Se ha repetido hasta la náusea que la cerrazón de Rajoy es la mayor fábrica de independentistas catalanes. ¿Quiere eso decir que el presidente del Gobierno está a favor de la independencia? En absoluto. Quiere decir que su conducta es tan torpe que acaba generando efectos contrarios a los deseados. Por el contrario, se dice con menor frecuencia que la mayor fábrica de personas reacias a la independencia está promovida y gestionada por el soberanismo. Y, sin embargo, eso es igualmente cierto. Muchos de los catalanes que aspiran a una relación más relajada, equilibrada y eficaz con España acaban distanciándose irreversiblemente de los postulados soberanistas tras oír a sus propagandistas. La reiteración de soflamas separatistas y de gratuitas promesas de un país nuevo y mejor -¡sin cambiar de personal!- acaba generando hastío, dudas sobre ciertas convicciones democráticas y, a la postre, restando votos a la causa de la estelada.

Todos sabemos ya cómo funciona la fábrica de independentistas con sede en la pasiva Moncloa y activas subsedes en el Tribunal Constitucional y la Fiscalía General del Estado. No hace pues falta que incurramos en repeticiones, también aquí.

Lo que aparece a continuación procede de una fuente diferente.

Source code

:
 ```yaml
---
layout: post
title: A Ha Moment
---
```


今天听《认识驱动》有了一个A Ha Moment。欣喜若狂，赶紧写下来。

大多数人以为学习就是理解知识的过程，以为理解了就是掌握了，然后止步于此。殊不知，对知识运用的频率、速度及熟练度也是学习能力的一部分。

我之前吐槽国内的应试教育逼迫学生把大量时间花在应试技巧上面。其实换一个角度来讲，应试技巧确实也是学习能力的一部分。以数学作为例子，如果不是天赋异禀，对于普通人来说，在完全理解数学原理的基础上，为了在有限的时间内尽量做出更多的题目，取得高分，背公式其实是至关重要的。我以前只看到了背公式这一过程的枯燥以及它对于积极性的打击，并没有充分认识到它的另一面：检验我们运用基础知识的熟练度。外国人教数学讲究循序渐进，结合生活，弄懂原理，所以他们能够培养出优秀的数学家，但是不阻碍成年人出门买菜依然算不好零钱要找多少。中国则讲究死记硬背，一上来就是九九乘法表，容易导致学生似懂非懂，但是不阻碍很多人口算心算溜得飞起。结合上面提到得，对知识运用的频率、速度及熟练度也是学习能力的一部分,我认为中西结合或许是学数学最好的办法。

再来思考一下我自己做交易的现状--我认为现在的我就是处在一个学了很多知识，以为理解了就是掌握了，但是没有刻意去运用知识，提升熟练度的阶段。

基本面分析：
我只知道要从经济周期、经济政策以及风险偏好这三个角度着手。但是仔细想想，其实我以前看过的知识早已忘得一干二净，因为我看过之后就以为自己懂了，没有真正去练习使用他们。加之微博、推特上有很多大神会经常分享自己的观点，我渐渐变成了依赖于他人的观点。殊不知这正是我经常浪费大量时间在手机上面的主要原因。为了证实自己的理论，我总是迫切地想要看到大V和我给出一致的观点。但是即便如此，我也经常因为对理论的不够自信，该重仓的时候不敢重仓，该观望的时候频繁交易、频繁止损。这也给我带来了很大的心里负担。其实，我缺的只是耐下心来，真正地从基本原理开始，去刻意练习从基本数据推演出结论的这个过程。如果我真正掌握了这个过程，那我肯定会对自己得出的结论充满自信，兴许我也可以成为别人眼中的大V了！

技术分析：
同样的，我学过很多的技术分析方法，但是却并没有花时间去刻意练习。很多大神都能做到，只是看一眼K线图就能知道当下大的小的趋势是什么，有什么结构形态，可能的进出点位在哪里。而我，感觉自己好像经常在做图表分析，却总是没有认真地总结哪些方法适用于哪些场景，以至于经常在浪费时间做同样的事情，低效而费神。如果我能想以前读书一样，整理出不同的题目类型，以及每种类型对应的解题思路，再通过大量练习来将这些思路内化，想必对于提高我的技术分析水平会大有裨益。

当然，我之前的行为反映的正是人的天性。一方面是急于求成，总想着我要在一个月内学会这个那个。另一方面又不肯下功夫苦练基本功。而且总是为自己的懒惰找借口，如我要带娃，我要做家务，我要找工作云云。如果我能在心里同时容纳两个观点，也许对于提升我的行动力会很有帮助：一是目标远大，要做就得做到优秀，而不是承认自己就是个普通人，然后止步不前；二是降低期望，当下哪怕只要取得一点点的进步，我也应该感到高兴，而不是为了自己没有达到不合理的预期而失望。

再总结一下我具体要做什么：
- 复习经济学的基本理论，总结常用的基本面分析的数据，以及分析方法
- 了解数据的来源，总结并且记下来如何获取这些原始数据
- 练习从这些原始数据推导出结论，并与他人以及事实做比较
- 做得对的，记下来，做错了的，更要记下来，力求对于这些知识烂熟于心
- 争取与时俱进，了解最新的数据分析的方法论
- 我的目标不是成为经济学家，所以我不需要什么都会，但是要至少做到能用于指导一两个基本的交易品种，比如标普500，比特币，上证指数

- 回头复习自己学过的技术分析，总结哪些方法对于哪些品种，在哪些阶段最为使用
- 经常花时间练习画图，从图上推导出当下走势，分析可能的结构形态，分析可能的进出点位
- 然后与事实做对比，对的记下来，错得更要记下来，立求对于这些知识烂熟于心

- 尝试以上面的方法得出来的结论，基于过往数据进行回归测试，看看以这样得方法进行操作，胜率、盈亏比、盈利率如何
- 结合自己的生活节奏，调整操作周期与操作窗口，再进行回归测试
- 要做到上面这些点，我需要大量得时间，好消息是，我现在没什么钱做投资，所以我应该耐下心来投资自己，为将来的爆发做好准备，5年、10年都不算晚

Pero quizás no se hayan descrito con tanta asiduidad los mecanismos de la fábrica de unionistas -llamémosles así a efectos prácticos, pese a la inexactitud del término-, con sedes en la oficina del portavoz del Govern, los principales partidos o asociaciones soberanistas y las tribunas de sus fieles intelectuales orgánicos apostados en medios de comunicación públicos y privados.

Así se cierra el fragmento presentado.